Our Gospel today is difficult. Often it’s read almost as a blueprint for the end of the world, a fortune-teller’s description of what will happen before the last days. Books like the Left Behind series spin this out into an elaborate fantasy of good and evil. Even more disturbing are those voices on talk radio and elsewhere that encourage war, especially in the Middle East, because they think that it will hasten the Rapture that they believe is coming before the end.
Every natural disaster brings speculation in some quarters that the events of the evening news are beginning to sound like a catalogue of the events of which Jesus speaks in this Gospel. The Indonesian tsunami and Hurricane Katrina were believed by some to be God’s judgment on a sinful people.

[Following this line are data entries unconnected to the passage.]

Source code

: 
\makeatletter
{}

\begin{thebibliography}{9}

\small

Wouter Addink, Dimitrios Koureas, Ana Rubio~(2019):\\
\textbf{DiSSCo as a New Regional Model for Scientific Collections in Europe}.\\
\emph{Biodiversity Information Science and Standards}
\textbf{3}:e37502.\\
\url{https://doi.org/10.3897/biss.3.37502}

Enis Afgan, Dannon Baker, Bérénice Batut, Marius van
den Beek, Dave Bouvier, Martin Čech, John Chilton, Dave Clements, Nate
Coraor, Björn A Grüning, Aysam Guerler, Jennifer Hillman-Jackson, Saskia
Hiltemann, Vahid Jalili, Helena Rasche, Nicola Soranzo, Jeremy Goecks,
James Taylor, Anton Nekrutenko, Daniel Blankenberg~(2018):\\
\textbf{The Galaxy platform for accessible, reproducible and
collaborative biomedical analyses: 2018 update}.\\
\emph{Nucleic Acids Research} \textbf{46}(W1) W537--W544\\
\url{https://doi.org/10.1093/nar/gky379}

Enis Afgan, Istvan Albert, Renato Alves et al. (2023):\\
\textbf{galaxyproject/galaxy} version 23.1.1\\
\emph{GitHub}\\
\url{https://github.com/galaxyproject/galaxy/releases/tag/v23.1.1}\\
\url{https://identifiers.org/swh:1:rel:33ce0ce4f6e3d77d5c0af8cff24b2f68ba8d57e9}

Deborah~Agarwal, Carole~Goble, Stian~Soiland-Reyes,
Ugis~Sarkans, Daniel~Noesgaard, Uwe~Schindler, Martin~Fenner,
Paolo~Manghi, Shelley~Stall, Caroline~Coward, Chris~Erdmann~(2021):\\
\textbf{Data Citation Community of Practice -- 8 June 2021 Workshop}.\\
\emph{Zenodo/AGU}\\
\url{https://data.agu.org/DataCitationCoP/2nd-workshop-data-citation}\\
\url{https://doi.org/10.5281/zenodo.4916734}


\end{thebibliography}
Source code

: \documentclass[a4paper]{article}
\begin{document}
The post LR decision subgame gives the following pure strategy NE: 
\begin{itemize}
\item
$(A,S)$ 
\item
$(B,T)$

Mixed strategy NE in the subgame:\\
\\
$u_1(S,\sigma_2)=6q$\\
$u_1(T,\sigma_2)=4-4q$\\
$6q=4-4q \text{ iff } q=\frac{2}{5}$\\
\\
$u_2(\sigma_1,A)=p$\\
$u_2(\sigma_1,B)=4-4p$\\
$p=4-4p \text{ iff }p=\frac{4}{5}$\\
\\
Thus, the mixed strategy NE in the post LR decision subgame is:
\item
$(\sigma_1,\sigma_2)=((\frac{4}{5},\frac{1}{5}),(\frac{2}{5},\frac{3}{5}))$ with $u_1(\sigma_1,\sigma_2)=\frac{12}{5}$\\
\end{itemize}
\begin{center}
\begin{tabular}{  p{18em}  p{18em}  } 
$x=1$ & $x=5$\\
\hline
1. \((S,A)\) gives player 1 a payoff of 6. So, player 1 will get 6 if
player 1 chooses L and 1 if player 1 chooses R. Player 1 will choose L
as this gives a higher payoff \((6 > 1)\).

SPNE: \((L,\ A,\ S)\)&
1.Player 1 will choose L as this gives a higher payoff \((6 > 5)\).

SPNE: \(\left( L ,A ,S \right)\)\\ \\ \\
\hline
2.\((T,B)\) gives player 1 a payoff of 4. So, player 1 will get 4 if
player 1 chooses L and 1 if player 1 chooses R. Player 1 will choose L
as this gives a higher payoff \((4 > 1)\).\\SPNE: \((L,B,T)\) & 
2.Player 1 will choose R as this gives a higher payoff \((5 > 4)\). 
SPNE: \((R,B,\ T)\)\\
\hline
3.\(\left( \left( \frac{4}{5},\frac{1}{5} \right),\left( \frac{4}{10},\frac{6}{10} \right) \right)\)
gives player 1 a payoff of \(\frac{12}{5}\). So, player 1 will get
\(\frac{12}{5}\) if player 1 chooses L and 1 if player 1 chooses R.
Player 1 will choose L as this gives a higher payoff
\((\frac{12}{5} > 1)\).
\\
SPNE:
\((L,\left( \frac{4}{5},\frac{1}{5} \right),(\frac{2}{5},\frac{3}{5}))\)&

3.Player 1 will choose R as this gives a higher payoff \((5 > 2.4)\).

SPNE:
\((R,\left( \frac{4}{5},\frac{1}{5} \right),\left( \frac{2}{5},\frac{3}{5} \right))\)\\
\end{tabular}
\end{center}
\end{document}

But in Jesus day, and long before it, wars were a commonplace result of human greed and aggression. Earth-quakes, famines and plagues were part of a natural world that was imperfectly understood and beyond human control. Ironically in our own day some pf the droughts and famines that plague our world are as much a result of human behavior as war.
It’s a mistake to read this Gospel as Jesus predicting a particular sequence of events that will occur before the end. He’s saying that people will always interpret such things in this way. But he dismisses it here as he does elsewhere in the Gospels. His followers are not to focus on the end of time in fear and trembling. Nor are they to look to another’s tragedy as a vindication of their own virtue or another’s vice.

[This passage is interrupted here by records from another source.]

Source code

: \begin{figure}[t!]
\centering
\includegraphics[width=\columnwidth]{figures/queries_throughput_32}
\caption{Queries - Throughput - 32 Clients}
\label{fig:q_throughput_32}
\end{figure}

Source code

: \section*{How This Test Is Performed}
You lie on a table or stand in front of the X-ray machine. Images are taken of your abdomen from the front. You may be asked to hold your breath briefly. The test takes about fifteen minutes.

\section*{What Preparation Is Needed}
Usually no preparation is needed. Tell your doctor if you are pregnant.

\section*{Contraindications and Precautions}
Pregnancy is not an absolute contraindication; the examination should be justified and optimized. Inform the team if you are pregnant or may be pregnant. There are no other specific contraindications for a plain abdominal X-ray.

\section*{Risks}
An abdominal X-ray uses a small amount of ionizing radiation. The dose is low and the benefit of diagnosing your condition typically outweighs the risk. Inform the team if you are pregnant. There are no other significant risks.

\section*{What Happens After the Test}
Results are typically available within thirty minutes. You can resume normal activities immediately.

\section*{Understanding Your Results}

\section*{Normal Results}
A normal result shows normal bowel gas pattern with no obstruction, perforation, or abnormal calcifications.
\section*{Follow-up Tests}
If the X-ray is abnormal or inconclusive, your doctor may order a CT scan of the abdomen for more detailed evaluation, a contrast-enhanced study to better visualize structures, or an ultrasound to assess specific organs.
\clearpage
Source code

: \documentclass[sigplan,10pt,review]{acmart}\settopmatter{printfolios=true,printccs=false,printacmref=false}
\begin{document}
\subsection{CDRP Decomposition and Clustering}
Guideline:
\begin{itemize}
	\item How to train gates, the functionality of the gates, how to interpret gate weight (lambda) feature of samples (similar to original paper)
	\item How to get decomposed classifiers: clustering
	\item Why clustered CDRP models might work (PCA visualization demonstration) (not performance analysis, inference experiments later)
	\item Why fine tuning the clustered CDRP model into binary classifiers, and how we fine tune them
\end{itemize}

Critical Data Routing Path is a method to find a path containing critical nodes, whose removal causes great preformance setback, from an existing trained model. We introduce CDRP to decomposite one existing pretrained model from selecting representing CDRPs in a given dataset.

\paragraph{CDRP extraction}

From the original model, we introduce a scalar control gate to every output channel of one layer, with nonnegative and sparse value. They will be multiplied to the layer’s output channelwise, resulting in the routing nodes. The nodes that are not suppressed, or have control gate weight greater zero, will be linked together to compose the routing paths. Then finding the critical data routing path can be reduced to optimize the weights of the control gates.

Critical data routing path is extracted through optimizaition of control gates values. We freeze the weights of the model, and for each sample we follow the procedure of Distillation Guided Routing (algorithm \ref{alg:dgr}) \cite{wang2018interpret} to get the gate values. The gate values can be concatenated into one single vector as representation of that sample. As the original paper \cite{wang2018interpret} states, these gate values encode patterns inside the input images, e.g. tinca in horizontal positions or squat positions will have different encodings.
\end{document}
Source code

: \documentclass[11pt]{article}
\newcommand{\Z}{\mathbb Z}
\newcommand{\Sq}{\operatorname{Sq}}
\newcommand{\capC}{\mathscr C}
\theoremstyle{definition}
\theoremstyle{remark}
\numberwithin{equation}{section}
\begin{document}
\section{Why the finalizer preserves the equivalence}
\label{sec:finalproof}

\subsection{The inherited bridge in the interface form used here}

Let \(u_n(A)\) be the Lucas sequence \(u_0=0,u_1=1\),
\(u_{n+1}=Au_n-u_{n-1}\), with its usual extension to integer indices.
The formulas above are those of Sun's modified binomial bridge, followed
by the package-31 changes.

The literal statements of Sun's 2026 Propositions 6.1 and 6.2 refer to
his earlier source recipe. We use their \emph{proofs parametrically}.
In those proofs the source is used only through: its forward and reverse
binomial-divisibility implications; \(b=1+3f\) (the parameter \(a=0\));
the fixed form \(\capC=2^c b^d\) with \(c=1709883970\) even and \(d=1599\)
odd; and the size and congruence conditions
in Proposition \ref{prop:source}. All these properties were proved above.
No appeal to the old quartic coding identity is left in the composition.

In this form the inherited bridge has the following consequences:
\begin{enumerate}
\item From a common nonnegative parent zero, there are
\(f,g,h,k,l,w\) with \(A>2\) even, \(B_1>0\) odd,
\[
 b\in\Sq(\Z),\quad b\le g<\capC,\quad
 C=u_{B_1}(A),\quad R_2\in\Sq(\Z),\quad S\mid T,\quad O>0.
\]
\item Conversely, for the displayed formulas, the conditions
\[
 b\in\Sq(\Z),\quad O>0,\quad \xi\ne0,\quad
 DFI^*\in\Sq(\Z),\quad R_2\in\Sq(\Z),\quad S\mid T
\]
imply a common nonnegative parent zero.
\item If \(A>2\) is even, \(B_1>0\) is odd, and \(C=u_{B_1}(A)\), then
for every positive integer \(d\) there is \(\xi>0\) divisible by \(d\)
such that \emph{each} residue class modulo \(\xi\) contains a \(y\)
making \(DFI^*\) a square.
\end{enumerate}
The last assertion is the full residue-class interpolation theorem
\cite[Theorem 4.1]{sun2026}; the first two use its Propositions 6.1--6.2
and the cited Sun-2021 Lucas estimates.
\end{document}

Jesus pulls the attention of the disciples back from these global, even cosmic events, and says, “Your own life and what you will face because of your faith in me is more than enough for you to be concerned about.” His words are both caution and comfort: “You will be hated by all because of my name, but not a hair on your head will be destroyed. By your perseverance, you will secure your lives.”
Don’t fuss about the future seems to be the message here. Rather, we are to conduct ourselves in our daily lives with a simple but absolute trust in God’s providence. As though to illustrate this daily routine, Paul’s letter to the Thessalonians admonishes those in the community who were so sure that the end was imminent that they were basically sitting around gossiping all day. As Paul puts it, “not keeping busy but minding the business of others.”

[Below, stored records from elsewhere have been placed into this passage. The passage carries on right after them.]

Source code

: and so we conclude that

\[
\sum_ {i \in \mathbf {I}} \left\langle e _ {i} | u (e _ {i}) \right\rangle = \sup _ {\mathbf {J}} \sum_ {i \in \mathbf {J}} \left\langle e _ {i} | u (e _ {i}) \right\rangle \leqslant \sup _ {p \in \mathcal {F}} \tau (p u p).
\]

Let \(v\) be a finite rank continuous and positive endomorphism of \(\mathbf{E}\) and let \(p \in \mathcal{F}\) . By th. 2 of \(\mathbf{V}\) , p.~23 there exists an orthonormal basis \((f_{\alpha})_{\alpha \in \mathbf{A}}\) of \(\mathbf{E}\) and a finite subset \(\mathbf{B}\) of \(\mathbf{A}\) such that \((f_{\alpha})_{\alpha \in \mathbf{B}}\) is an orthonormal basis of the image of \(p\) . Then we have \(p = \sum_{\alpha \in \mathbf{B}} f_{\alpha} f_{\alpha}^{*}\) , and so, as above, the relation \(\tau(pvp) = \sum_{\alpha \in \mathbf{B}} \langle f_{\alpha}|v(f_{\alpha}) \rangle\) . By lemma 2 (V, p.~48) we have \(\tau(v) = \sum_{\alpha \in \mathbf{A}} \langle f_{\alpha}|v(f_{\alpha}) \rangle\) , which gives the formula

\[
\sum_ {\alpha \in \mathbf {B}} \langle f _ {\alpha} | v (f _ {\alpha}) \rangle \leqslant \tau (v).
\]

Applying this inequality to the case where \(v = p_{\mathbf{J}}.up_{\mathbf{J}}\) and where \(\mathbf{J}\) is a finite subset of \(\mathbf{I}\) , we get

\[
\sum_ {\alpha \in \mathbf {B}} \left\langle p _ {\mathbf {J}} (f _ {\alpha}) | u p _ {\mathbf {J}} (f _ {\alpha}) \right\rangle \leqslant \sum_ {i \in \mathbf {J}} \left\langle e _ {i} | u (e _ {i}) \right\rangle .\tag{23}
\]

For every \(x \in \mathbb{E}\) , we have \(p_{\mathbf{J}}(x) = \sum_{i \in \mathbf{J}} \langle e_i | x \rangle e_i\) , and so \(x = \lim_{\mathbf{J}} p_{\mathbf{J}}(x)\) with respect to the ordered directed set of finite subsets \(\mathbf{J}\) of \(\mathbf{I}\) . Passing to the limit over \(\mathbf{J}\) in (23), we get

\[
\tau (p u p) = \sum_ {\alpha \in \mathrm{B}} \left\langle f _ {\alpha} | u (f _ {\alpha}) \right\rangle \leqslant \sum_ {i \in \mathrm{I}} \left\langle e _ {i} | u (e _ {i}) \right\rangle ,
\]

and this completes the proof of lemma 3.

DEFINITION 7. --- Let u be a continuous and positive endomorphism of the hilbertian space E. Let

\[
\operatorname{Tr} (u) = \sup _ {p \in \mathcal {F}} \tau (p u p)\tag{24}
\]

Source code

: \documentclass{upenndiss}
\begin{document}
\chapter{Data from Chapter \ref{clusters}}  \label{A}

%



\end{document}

We do this when we get too caught up in the news of the day, forgetting that the 24-hour news cycle thrives on fear, uncertainty and doubt. We do it when we focus only on what other people are doing. Often we don’t know—or ignore—all the facts of an issue and make quick judgments based on long-standing prejudice.
Too often minding other people’s business is a good way to avoid taking a hard look at our own lives. Paul tells the Thessalonians, “Keep quiet and eat your own food.” If this brings to mind dinner table squabbles, school cafeterias, workplace lunchrooms or luncheons at private clubs, perhaps these are good places to start taking the advice of both Paul and Jesus. Instead of participating in the “ain’t it awful” chorus around us, we might try being attentive to the ways in which we can bring our own attitudes more in line with the mind of Christ. If we focus on bringing God’s goodness and healing to others, we will, in our own small way, begin to change the world.